PIC: UNBS executive director Dr Ben Manyindo
KAMPALA - Officials from Uganda National Bureau of Standards had a hard time explaining why they have failed to control the influx of counterfeit and substandard goods in the market.
Although the officials led by the executive director Dr Ben Manyindo had come to defend their budget for the financial year 2017/18, the MPs on the trade committee instead turned the meeting into a grilling session on counterfeit goods in the market.
Trouble started when MPs asked Manyindo to explain the institution's plans to fight the flooding of substandard goods which they said had diverse health, environmental and safety effects on the economy.
The MPs complained that the institution, which is mandated to enforce standards to protect consumers, had largely dysfunctional standards surveillance system that has allowed locally manufactured goods enter the market without inspection.
"This is one of the most important institutions in the country but we are really disappointed with your performance. I know you have problems of budget cuts but we must get serious. Diseases are on the increase because of what we are consuming. UNBS, what are you doing?" said MP Okot Ogong.
Committee deputy chairman Alex Ruhunda wondered whether UNBS is in charge when substandard goods continue flocking the market, edging out producers of quality products.
"You came here thinking that it would be business as usual. My dear we have changed. The committee is going to start biting. You play a very important role in the country but look at your budget. You don't even tell us how much you exactly need to perform effectively," Ruhunda said before asking the team to go back and set their priorities right.
Gordon Bafaki asked the team to explain what he called selective seizure and closure of Ugandan products and facilities.
Substandard goods have adverse effects on the health of citizens, the environment and the economy if consumed. To the business community, they create unfair competition, leading to loss or closure of businesses.
Manyindo admitted there was a problem but attributed it to inadequate staff and underfunding.
According to him, the directorate of compliance that is largely focused on enforcement of standards is understaffed with only 80 staff out of the required 200. This is in addition to inadequate transport to take the staff to the field.

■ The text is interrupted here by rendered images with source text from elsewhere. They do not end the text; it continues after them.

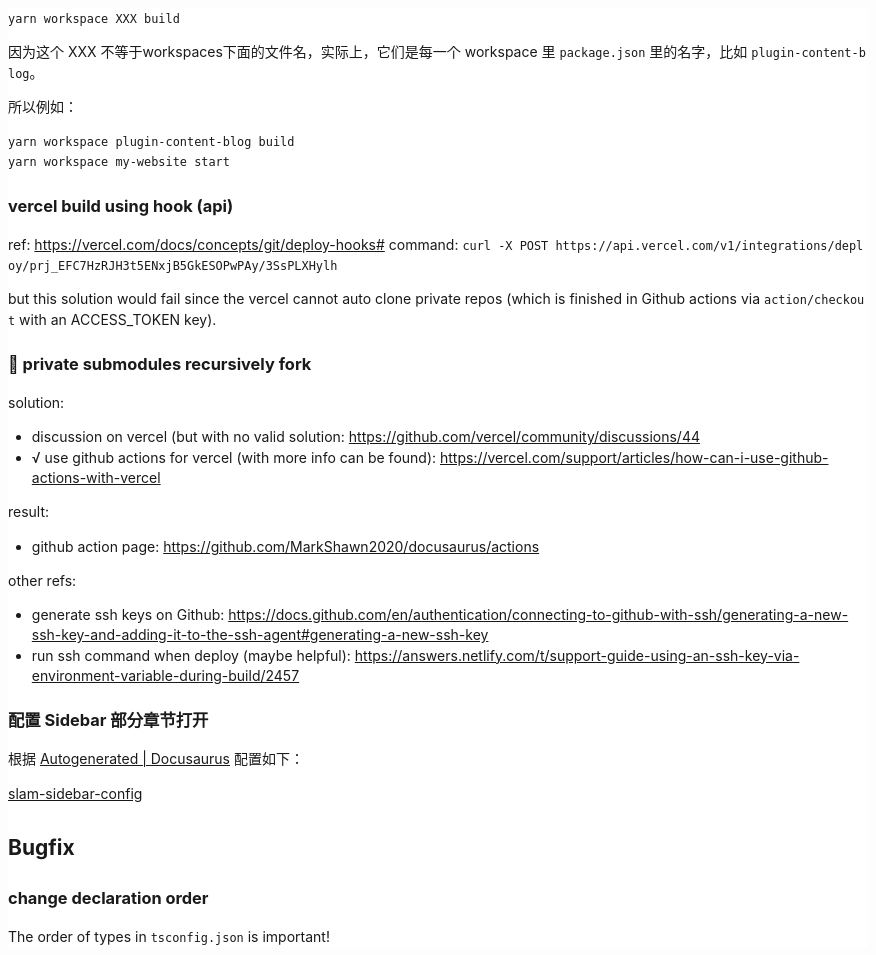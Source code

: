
 ```sh
yarn workspace XXX build
```

因为这个 XXX 不等于workspaces下面的文件名，实际上，它们是每一个 workspace 里 `package.json` 里的名字，比如 `plugin-content-blog`。

所以例如：

```sh
yarn workspace plugin-content-blog build
yarn workspace my-website start
```

### vercel build using hook (api)

ref: https://vercel.com/docs/concepts/git/deploy-hooks#
command: `curl -X POST https://api.vercel.com/v1/integrations/deploy/prj_EFC7HzRJH3t5ENxjB5GkESOPwPAy/3SsPLXHylh`

but this solution would fail since the vercel cannot auto clone private repos (which is finished in Github actions via `action/checkout` with an ACCESS_TOKEN key).

### :rocket: private submodules recursively fork

solution:

- discussion on vercel (but with no valid solution: https://github.com/vercel/community/discussions/44
- √ use github actions for vercel (with more info can be found): https://vercel.com/support/articles/how-can-i-use-github-actions-with-vercel

result:

- github action page: https://github.com/MarkShawn2020/docusaurus/actions

other refs:

- generate ssh keys on Github: https://docs.github.com/en/authentication/connecting-to-github-with-ssh/generating-a-new-ssh-key-and-adding-it-to-the-ssh-agent#generating-a-new-ssh-key
- run ssh command when deploy (maybe helpful): https://answers.netlify.com/t/support-guide-using-an-ssh-key-via-environment-variable-during-build/2457

### 配置 Sidebar 部分章节打开

根据 [Autogenerated | Docusaurus](https://docusaurus.io/docs/sidebar/autogenerated#category-item-metadata) 配置如下：

[slam-sidebar-config](../../SLAM/_category_.yml)

## Bugfix

### change declaration order

The order of types in `tsconfig.json` is important!
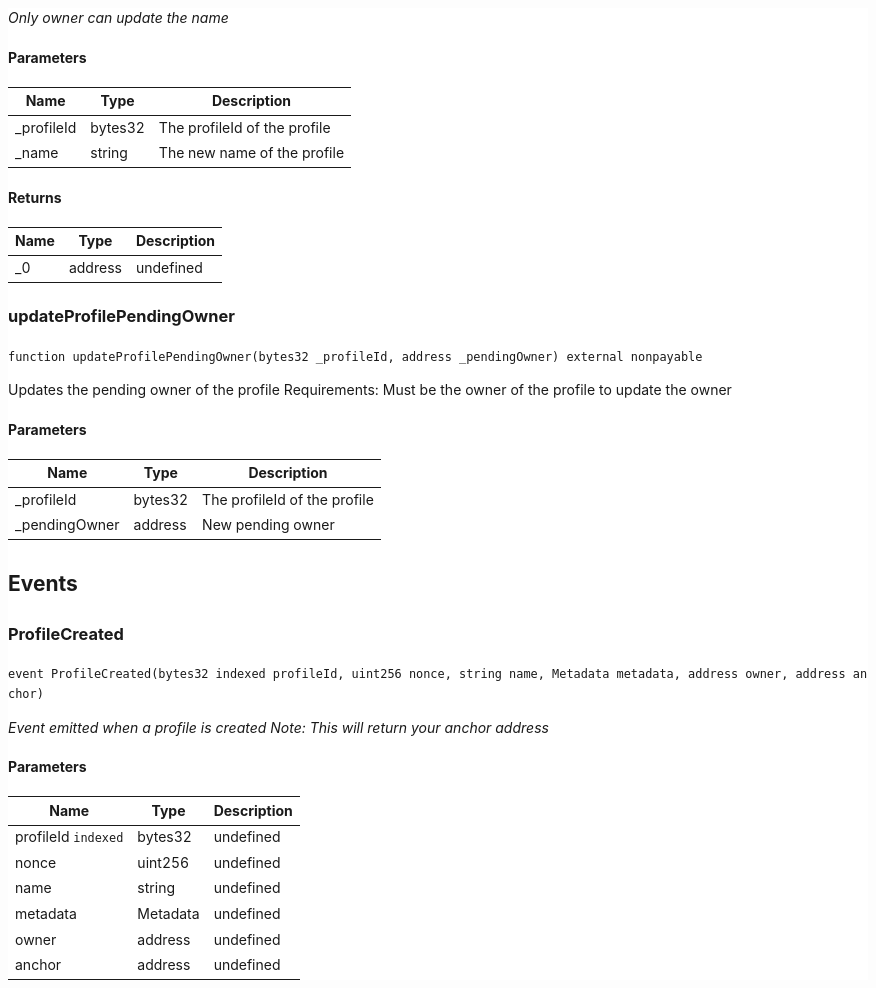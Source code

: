 *Only owner can update the name*

#### Parameters

| Name | Type | Description |
|---|---|---|
| _profileId | bytes32 | The profileId of the profile |
| _name | string | The new name of the profile |

#### Returns

| Name | Type | Description |
|---|---|---|
| _0 | address | undefined |

### updateProfilePendingOwner

```solidity
function updateProfilePendingOwner(bytes32 _profileId, address _pendingOwner) external nonpayable
```

Updates the pending owner of the profile Requirements: Must be the owner of the profile to update the owner



#### Parameters

| Name | Type | Description |
|---|---|---|
| _profileId | bytes32 | The profileId of the profile |
| _pendingOwner | address | New pending owner |



## Events

### ProfileCreated

```solidity
event ProfileCreated(bytes32 indexed profileId, uint256 nonce, string name, Metadata metadata, address owner, address anchor)
```



*Event emitted when a profile is created Note: This will return your anchor address*

#### Parameters

| Name | Type | Description |
|---|---|---|
| profileId `indexed` | bytes32 | undefined |
| nonce  | uint256 | undefined |
| name  | string | undefined |
| metadata  | Metadata | undefined |
| owner  | address | undefined |
| anchor  | address | undefined |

UNBS reportedly has only 10 old vehicles to man nationwide surveillance activities which involves carrying out 160 border inspections, monitoring 2000 fuel stations and verifying 500,000 weights and measures nationwide.
"These numbers are inadequate if we are to move to all areas in the country," he said.
He also complained of a mismatch between official working hours and business hours. Manyindo noted that whereas business in Uganda runs throughout day and night, the Bureau follows public service guidelines of working five days a week eight hours per day.
"This leaves a big room for non-complying products to get into the market place and be sold. Unfortunately, our proposal to work three shifts and weekends to enforce standards requires funding for additional staff and logistical support which has not materialized to date."
In terms of budget, Manyindo said the institution is grossly under-funded with only sh30b out of the required sh123b.
"The appropriate level of consumer protection for enforcement of standards is $1 per person which means UNBS needs about $36m. For us to address the public expectations, we need the budget reviewed and revised upwards. If the budget is not protected, it will worsen the situation," he warned.
However he said to resolve issues of substandard goods in the market, UNBS plans to increase the number of staff by 100 officers to support standards enforcement. However this requires sh5b, which is not in the budget.
Other measures include construction of reference food safety laboratories, increased public awareness and increased support to other field activities. These require a budget of sh23b which is also not provided in the budget.